*** Opening of Source information ***

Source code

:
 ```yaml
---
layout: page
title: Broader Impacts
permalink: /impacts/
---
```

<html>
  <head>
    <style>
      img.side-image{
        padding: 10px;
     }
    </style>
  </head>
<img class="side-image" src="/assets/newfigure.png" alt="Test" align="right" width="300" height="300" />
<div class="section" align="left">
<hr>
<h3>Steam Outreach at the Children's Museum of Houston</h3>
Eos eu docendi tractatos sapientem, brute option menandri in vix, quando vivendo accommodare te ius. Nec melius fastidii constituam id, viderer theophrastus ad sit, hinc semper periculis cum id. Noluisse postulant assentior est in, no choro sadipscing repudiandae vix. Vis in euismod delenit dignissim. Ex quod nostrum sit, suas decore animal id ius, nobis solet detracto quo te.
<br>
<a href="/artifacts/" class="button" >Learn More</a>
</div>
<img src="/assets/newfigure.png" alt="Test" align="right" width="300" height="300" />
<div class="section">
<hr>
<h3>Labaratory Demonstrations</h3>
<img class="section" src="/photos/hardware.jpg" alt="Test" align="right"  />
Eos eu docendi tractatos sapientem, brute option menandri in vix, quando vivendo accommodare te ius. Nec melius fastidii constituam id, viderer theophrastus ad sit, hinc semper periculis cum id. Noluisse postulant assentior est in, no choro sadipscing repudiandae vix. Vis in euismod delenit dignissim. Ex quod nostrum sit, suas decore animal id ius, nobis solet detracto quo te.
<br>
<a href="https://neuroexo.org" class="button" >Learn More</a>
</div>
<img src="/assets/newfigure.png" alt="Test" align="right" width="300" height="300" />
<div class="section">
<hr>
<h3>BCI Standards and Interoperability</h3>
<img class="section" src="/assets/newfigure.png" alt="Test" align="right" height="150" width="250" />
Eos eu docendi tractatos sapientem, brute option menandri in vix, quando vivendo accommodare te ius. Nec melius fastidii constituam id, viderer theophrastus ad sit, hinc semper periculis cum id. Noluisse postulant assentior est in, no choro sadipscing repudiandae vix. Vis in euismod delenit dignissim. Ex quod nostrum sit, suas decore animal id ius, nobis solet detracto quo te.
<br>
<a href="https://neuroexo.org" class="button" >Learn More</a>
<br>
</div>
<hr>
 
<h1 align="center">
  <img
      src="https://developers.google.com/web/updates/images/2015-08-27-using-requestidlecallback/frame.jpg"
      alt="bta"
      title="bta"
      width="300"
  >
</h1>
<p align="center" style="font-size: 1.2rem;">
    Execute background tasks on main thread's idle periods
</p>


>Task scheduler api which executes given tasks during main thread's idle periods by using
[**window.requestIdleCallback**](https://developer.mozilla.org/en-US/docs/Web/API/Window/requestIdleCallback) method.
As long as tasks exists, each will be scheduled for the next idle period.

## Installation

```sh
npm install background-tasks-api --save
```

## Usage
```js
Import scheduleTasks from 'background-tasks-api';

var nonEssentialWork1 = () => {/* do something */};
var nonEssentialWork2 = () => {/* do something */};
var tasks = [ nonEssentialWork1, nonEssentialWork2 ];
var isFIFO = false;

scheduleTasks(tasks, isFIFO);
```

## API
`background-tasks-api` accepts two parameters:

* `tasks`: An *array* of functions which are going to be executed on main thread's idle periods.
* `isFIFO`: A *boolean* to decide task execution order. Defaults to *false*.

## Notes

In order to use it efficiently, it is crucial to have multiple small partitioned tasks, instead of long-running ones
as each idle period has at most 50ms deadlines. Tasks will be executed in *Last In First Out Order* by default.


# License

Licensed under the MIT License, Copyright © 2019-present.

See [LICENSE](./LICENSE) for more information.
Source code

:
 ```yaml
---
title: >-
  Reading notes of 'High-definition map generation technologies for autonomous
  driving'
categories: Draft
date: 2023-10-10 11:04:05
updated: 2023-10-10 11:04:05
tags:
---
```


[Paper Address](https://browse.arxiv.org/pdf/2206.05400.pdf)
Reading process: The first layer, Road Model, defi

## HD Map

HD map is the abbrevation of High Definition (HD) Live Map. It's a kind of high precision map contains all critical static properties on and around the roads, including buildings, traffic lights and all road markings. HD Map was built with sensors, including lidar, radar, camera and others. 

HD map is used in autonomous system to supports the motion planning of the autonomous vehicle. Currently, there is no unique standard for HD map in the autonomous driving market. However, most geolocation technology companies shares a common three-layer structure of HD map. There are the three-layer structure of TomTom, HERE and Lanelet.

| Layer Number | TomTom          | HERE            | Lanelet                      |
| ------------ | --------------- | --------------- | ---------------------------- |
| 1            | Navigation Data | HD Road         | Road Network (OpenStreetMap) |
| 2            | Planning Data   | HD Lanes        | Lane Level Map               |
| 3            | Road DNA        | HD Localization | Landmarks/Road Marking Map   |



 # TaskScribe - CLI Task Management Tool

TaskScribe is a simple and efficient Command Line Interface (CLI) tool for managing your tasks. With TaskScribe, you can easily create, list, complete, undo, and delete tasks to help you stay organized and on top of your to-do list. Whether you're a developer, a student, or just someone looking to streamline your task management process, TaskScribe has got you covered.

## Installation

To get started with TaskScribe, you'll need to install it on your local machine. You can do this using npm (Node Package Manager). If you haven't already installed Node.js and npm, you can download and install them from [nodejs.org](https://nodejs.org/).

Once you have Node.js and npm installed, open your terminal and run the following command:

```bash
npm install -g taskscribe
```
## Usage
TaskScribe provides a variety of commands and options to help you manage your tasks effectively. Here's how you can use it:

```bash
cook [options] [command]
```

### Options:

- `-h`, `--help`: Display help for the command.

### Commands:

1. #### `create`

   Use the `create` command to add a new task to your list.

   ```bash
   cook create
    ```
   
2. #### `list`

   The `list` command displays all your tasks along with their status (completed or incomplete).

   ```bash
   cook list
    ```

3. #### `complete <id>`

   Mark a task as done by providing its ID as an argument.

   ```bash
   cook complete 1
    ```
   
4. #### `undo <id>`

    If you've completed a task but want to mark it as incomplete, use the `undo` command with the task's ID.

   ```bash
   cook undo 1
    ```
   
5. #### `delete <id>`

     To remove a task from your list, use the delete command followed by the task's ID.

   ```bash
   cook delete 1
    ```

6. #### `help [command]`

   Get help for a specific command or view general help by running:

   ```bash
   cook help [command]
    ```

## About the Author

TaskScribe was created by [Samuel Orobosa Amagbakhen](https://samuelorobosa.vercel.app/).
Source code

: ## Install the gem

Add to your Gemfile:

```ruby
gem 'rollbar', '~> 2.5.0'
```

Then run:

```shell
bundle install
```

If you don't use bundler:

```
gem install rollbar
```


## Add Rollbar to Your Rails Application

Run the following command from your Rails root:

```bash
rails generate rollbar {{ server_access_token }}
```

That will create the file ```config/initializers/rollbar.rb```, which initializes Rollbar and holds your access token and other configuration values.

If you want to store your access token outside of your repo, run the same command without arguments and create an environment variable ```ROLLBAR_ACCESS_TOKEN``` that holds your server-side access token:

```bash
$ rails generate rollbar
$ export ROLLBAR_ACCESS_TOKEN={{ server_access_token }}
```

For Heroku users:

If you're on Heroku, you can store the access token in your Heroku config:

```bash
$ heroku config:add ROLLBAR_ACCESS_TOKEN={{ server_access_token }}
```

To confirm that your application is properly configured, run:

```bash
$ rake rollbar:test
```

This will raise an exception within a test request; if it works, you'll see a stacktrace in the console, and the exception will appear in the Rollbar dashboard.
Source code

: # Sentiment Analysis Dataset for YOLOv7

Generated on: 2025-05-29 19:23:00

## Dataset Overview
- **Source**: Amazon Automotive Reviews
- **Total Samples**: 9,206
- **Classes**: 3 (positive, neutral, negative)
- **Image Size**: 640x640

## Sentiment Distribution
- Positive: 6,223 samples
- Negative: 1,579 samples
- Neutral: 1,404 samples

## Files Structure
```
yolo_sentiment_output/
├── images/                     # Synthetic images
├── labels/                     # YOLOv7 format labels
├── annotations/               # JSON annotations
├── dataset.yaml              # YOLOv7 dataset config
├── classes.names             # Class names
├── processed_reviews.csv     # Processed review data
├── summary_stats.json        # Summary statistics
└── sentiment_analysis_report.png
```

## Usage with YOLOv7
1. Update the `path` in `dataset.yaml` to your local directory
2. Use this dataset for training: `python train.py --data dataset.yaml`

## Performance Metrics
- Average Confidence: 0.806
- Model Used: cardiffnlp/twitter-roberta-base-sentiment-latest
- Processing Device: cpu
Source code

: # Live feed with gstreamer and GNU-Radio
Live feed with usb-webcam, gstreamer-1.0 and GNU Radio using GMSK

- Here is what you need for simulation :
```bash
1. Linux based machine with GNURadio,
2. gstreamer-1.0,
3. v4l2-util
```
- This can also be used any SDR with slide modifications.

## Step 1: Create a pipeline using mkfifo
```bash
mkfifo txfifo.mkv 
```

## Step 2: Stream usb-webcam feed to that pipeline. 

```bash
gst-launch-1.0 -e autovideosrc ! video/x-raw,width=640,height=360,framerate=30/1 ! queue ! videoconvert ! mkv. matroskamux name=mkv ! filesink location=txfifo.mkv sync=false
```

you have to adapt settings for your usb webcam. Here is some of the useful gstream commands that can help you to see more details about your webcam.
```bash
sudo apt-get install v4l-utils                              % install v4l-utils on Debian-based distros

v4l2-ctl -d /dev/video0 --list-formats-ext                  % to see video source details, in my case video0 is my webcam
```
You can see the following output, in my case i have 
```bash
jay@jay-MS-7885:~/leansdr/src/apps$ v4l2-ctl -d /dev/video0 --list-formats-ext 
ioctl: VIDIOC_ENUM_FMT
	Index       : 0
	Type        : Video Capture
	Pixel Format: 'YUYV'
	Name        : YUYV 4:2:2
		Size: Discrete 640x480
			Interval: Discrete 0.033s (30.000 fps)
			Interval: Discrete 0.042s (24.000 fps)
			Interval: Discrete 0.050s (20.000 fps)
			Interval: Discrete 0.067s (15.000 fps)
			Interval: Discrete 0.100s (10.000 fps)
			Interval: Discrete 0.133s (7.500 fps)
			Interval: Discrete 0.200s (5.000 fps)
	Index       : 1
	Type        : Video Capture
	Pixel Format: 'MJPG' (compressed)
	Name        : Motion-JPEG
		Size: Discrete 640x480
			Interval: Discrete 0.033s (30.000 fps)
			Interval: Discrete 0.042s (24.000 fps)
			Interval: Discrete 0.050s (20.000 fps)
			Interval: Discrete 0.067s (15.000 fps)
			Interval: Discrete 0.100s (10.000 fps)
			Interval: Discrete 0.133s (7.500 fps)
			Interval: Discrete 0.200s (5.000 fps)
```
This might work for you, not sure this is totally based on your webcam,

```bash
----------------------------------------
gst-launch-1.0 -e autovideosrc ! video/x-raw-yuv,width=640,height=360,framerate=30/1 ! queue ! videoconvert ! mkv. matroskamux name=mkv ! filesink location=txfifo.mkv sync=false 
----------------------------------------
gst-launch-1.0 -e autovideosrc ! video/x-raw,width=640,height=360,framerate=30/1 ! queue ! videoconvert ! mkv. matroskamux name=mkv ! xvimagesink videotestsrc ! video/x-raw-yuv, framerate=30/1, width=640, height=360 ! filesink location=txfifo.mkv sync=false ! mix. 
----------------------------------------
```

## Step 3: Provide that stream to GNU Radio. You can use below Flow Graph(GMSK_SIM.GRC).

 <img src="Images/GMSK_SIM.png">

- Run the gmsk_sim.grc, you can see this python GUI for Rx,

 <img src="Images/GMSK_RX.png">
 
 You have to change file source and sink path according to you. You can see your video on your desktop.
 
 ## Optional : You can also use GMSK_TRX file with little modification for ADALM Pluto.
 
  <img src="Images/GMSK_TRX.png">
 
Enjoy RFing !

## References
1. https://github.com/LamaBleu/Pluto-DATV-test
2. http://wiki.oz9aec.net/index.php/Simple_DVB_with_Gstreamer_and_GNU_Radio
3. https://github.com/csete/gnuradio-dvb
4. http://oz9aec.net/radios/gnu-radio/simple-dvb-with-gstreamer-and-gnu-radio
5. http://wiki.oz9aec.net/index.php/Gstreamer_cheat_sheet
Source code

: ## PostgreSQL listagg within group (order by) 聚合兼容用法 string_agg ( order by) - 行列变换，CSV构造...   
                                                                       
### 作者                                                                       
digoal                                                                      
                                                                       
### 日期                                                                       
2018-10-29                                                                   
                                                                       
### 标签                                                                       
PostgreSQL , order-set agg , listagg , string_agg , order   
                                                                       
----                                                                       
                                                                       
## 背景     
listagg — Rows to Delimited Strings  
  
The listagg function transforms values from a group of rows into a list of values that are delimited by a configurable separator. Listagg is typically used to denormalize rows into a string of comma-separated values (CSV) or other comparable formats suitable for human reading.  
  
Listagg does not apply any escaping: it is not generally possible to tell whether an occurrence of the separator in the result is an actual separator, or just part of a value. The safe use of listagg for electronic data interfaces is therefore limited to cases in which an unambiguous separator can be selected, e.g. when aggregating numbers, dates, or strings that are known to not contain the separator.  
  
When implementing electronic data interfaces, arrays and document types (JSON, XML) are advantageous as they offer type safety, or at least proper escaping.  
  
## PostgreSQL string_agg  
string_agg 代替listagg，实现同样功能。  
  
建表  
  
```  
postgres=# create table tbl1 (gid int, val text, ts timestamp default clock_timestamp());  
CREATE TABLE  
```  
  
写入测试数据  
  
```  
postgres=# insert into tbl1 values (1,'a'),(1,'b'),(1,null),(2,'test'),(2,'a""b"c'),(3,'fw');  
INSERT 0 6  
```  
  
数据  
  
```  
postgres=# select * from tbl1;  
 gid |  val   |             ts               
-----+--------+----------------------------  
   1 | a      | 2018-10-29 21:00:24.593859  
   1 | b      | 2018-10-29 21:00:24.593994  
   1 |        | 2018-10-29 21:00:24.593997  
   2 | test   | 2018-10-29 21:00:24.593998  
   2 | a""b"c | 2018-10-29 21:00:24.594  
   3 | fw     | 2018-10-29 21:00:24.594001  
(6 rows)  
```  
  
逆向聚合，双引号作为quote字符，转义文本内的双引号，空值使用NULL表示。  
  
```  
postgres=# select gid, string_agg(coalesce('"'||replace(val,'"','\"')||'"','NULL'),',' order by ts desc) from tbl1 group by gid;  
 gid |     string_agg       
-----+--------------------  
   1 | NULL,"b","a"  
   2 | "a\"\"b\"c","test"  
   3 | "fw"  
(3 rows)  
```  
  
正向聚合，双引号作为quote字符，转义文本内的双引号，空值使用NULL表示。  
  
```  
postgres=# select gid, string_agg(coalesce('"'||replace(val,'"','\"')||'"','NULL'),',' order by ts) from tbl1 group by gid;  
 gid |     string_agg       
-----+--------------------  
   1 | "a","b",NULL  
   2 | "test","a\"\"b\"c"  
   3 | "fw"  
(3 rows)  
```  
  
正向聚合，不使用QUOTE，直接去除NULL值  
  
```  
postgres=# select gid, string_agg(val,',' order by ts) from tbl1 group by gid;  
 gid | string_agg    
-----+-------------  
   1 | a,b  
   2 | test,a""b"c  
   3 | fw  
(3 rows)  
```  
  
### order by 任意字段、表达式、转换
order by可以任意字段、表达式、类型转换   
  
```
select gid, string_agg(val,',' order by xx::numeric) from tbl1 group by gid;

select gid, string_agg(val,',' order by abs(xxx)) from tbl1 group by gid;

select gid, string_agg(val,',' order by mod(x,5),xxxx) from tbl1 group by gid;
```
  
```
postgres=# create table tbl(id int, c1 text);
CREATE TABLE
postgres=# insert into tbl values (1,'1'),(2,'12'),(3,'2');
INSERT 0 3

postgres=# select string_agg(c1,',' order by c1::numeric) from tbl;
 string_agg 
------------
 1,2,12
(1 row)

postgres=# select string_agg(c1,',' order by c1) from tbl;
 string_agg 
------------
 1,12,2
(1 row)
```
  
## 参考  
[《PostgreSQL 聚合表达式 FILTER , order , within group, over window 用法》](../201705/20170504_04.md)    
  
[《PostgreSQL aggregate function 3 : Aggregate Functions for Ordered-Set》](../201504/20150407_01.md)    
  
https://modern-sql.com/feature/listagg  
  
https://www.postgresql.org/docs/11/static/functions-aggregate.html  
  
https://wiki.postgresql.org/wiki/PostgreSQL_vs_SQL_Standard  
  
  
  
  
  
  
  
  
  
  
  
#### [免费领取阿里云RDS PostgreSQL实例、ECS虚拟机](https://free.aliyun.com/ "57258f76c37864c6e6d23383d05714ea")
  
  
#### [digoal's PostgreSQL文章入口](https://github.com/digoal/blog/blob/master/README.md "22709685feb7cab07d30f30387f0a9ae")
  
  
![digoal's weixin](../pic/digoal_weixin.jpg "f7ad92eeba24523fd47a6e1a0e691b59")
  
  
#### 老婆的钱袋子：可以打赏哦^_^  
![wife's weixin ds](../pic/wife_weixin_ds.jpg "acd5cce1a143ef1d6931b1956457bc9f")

*** Close of Source information ***

[Brief]
For every line in the data above that has the string "videoconvert", return that line.

[Task answer]
gst-launch-1.0 -e autovideosrc ! video/x-raw,width=640,height=360,framerate=30/1 ! queue ! videoconvert ! mkv. matroskamux name=mkv ! filesink location=txfifo.mkv sync=false
gst-launch-1.0 -e autovideosrc ! video/x-raw-yuv,width=640,height=360,framerate=30/1 ! queue ! videoconvert ! mkv. matroskamux name=mkv ! filesink location=txfifo.mkv sync=false 
gst-launch-1.0 -e autovideosrc ! video/x-raw,width=640,height=360,framerate=30/1 ! queue ! videoconvert ! mkv. matroskamux name=mkv ! xvimagesink videotestsrc ! video/x-raw-yuv, framerate=30/1, width=640, height=360 ! filesink location=txfifo.mkv sync=false ! mix. 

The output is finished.